Erano parole che scorrevano lievi, a sciogliere la tensione e fargli ritrovare i denti in mezzo al sorriso; i lunghi silenzi si scioglievano, come la neve al sole d’aprile.
Ogni tanto cercava la luna e la trovava, brillante ad illuminare il nero della notte, con tante stelle a farle da damigelle; ogni cielo diverso, nel suo eterno peregrinare, ma lei era sempre lassù, a volte ben pasciuta, a volte sottile ma sempre desiderabile per Gatto Randagio.
Una sera accadde, mentre cavalcava lentamente e svogliato verso casa.
Alzò gli occhi, le nubi velavano il chiarore come mai prima gli era riuscito di vedere.
“Strano” disse, parlando a se stesso ed al suo cavallo di uno strano colore tendente al violetto “non sembra nemmeno più il mio cielo, ora sembra davvero un giardino. Vedi, Cavallo? Quella nuvola là sembra un albero di castagno, l’altra a destra una quercia impetuosa. E’ un cielo di verde, stasera”.
La sua voce accompagnava il gorgoglio del sentiero che costeggiava il fiume, le foglie secche sotto gli zoccoli sovrastavano il frinire dei grilli e uno sciame di lucciole illuminava debolmente la strada.
“Guarda, Cavallo! Guarda quella nube laggiù, sembra una felce chinata a proteggere un fungo ed a stillare di rugiada la madre terra. Vorrei allungare una mano e toccarla, mi farebbe felice…”
*****
Il suo nome sioux era Felce Mirtillo.
Non aveva casa, abitava il mondo intero, senza pareti e senza confini.
Le avevano dato quel nome perché era fresca come una felce di giugno al mattino ed aveva una minuscola voglia del colore e della forma di un mirtillo, proprio in mezzo alla fronte.
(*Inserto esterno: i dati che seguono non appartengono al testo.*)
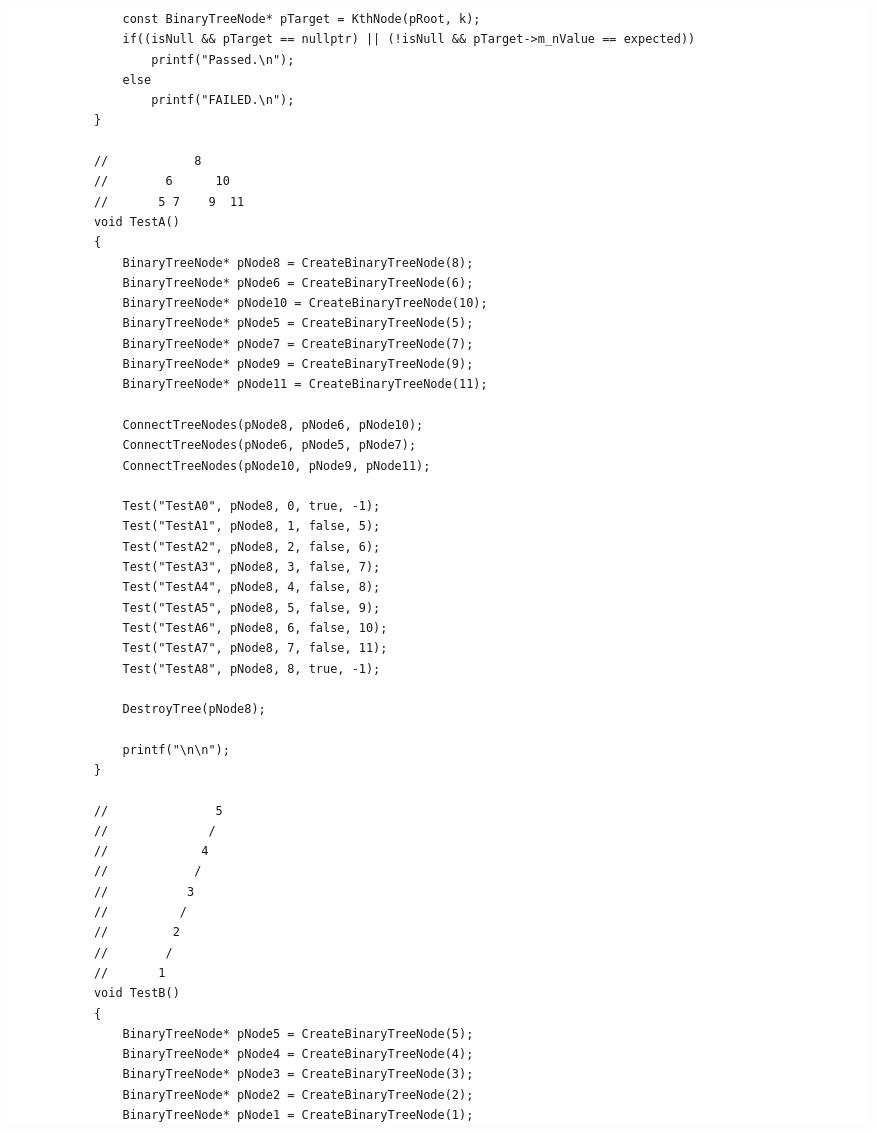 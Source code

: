 					const BinaryTreeNode* pTarget = KthNode(pRoot, k);
					if((isNull && pTarget == nullptr) || (!isNull && pTarget->m_nValue == expected))
						printf("Passed.\n");
					else
						printf("FAILED.\n");
				}

				//            8
				//        6      10
				//       5 7    9  11
				void TestA()
				{
					BinaryTreeNode* pNode8 = CreateBinaryTreeNode(8);
					BinaryTreeNode* pNode6 = CreateBinaryTreeNode(6);
					BinaryTreeNode* pNode10 = CreateBinaryTreeNode(10);
					BinaryTreeNode* pNode5 = CreateBinaryTreeNode(5);
					BinaryTreeNode* pNode7 = CreateBinaryTreeNode(7);
					BinaryTreeNode* pNode9 = CreateBinaryTreeNode(9);
					BinaryTreeNode* pNode11 = CreateBinaryTreeNode(11);

					ConnectTreeNodes(pNode8, pNode6, pNode10);
					ConnectTreeNodes(pNode6, pNode5, pNode7);
					ConnectTreeNodes(pNode10, pNode9, pNode11);

					Test("TestA0", pNode8, 0, true, -1);
					Test("TestA1", pNode8, 1, false, 5);
					Test("TestA2", pNode8, 2, false, 6);
					Test("TestA3", pNode8, 3, false, 7);
					Test("TestA4", pNode8, 4, false, 8);
					Test("TestA5", pNode8, 5, false, 9);
					Test("TestA6", pNode8, 6, false, 10);
					Test("TestA7", pNode8, 7, false, 11);
					Test("TestA8", pNode8, 8, true, -1);

					DestroyTree(pNode8);

					printf("\n\n");
				}

				//               5
				//              /
				//             4
				//            /
				//           3
				//          /
				//         2
				//        /
				//       1
				void TestB()
				{
					BinaryTreeNode* pNode5 = CreateBinaryTreeNode(5);
					BinaryTreeNode* pNode4 = CreateBinaryTreeNode(4);
					BinaryTreeNode* pNode3 = CreateBinaryTreeNode(3);
					BinaryTreeNode* pNode2 = CreateBinaryTreeNode(2);
					BinaryTreeNode* pNode1 = CreateBinaryTreeNode(1);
Era strana, preferiva restare in disparte ad osservare quanto avveniva attorno a lei.
Non era felice se non quando alzava gli occhi al cielo e sostituiva il verde abbacinante della prateria con l’azzurro intenso che, lentamente, la riempiva di pace e di tranquillità.
Erano i suoi momenti felici e spesso pensava a quanto sarebbe stato bello essere là, su una nube, a guardare in giù quello che accadeva.
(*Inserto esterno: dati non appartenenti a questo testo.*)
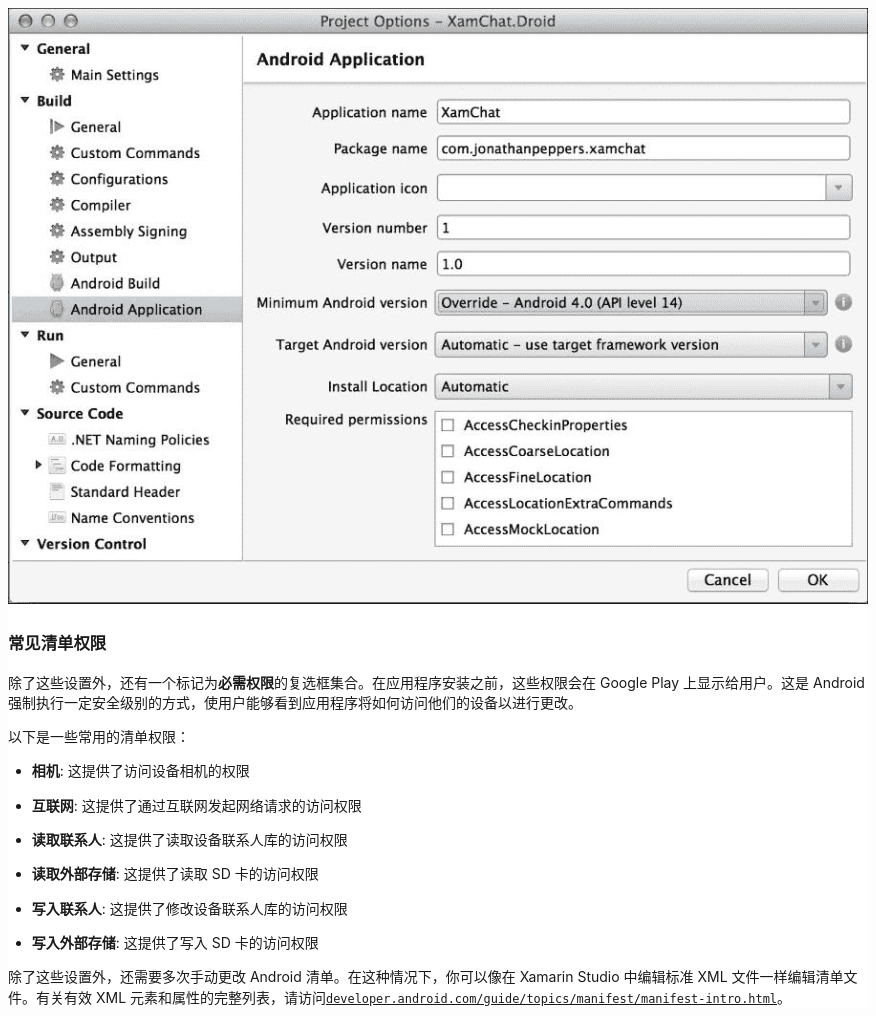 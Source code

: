 ![设置清单](img/00046.jpeg)

### 常见清单权限

除了这些设置外，还有一个标记为**必需权限**的复选框集合。在应用程序安装之前，这些权限会在 Google Play 上显示给用户。这是 Android 强制执行一定安全级别的方式，使用户能够看到应用程序将如何访问他们的设备以进行更改。

以下是一些常用的清单权限：

+   **相机**: 这提供了访问设备相机的权限

+   **互联网**: 这提供了通过互联网发起网络请求的访问权限

+   **读取联系人**: 这提供了读取设备联系人库的访问权限

+   **读取外部存储**: 这提供了读取 SD 卡的访问权限

+   **写入联系人**: 这提供了修改设备联系人库的访问权限

+   **写入外部存储**: 这提供了写入 SD 卡的访问权限

除了这些设置外，还需要多次手动更改 Android 清单。在这种情况下，你可以像在 Xamarin Studio 中编辑标准 XML 文件一样编辑清单文件。有关有效 XML 元素和属性的完整列表，请访问[`developer.android.com/guide/topics/manifest/manifest-intro.html`](http://developer.android.com/guide/topics/manifest/manifest-intro.html)。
La vecchia Ruga di Carta conosceva tutti i suoi desideri; un giorno sentì che Manitù la stava chiamando a sé, convocò Felce Mirtillo nel suo tepee e le diede un piccolo otre di pelle di bufalo.
“Qui dentro, piccola Felce, c’è un potente veleno che uccide gli uomini, ma non le anime. Devi berla, al prossimo plenilunio. Addio, piccola mia, il mio spirito sta per andare”
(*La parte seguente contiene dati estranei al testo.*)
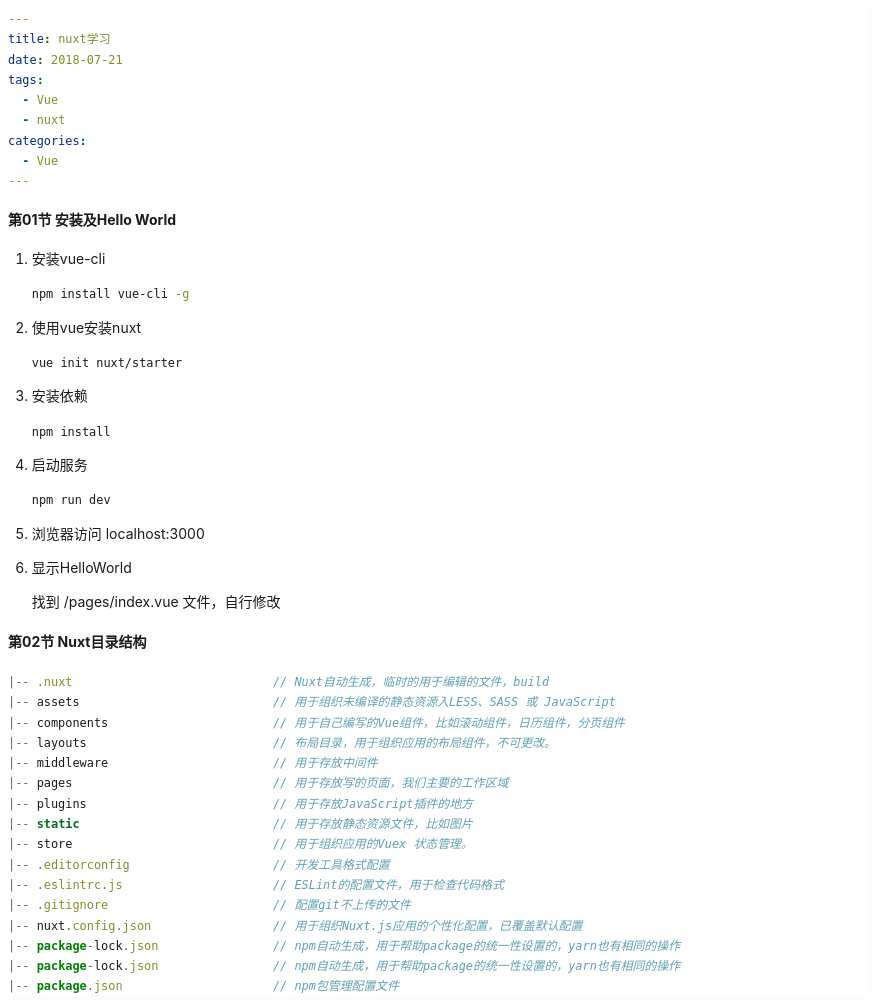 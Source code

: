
 ```yaml
---
title: nuxt学习
date: 2018-07-21
tags:
  - Vue
  - nuxt
categories:
  - Vue
---
```


#### 第01节 安装及Hello World

1. 安装vue-cli

   ```bash
   npm install vue-cli -g
   ```

2. 使用vue安装nuxt

   ```bash
   vue init nuxt/starter
   ```

3. 安装依赖

   ```bash
   npm install
   ```

4. 启动服务

   ```bash
   npm run dev
   ```

5. 浏览器访问 localhost:3000

6. 显示HelloWorld

   找到 /pages/index.vue 文件，自行修改

#### 第02节 Nuxt目录结构

```javascript
|-- .nuxt                            // Nuxt自动生成，临时的用于编辑的文件，build
|-- assets                           // 用于组织未编译的静态资源入LESS、SASS 或 JavaScript
|-- components                       // 用于自己编写的Vue组件，比如滚动组件，日历组件，分页组件
|-- layouts                          // 布局目录，用于组织应用的布局组件，不可更改。
|-- middleware                       // 用于存放中间件
|-- pages                            // 用于存放写的页面，我们主要的工作区域
|-- plugins                          // 用于存放JavaScript插件的地方
|-- static                           // 用于存放静态资源文件，比如图片
|-- store                            // 用于组织应用的Vuex 状态管理。
|-- .editorconfig                    // 开发工具格式配置
|-- .eslintrc.js                     // ESLint的配置文件，用于检查代码格式
|-- .gitignore                       // 配置git不上传的文件
|-- nuxt.config.json                 // 用于组织Nuxt.js应用的个性化配置，已覆盖默认配置
|-- package-lock.json                // npm自动生成，用于帮助package的统一性设置的，yarn也有相同的操作
|-- package-lock.json                // npm自动生成，用于帮助package的统一性设置的，yarn也有相同的操作
|-- package.json                     // npm包管理配置文件
```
Felce Mirtillo pianse molte lacrime quanto Manitù rubò l’ultimo alito di fiato alla vecchia Ruga di Carta.
La sera prestabilita arrivò: lei si preparò con cura, si spalmò il corpo con unguenti profumati, intrecciò i lunghi capelli di fiori di campo e ingollò la pozione.
Si ritrovò in alto, dove sempre aveva desiderato stare, era leggera e fluida, danzava nello scuro e ammiccava con le stelle.
Era felice, era libera.
Guardò in giù, vide un cavaliere avanzare lentamente su un sentiero.
Si fece cirro ed allungò una mano, lo carezzò lievemente sulla testa.
Lui prese la mano di nuvola e sorrise, mentre diventava vapore e saliva.
“Chi sei?”
“Ero Felce Mirtillo. Ho udito i tuoi pensieri ed ora sono Falce di Luna. Andiamo, abbiamo da compiere un lungo viaggio”.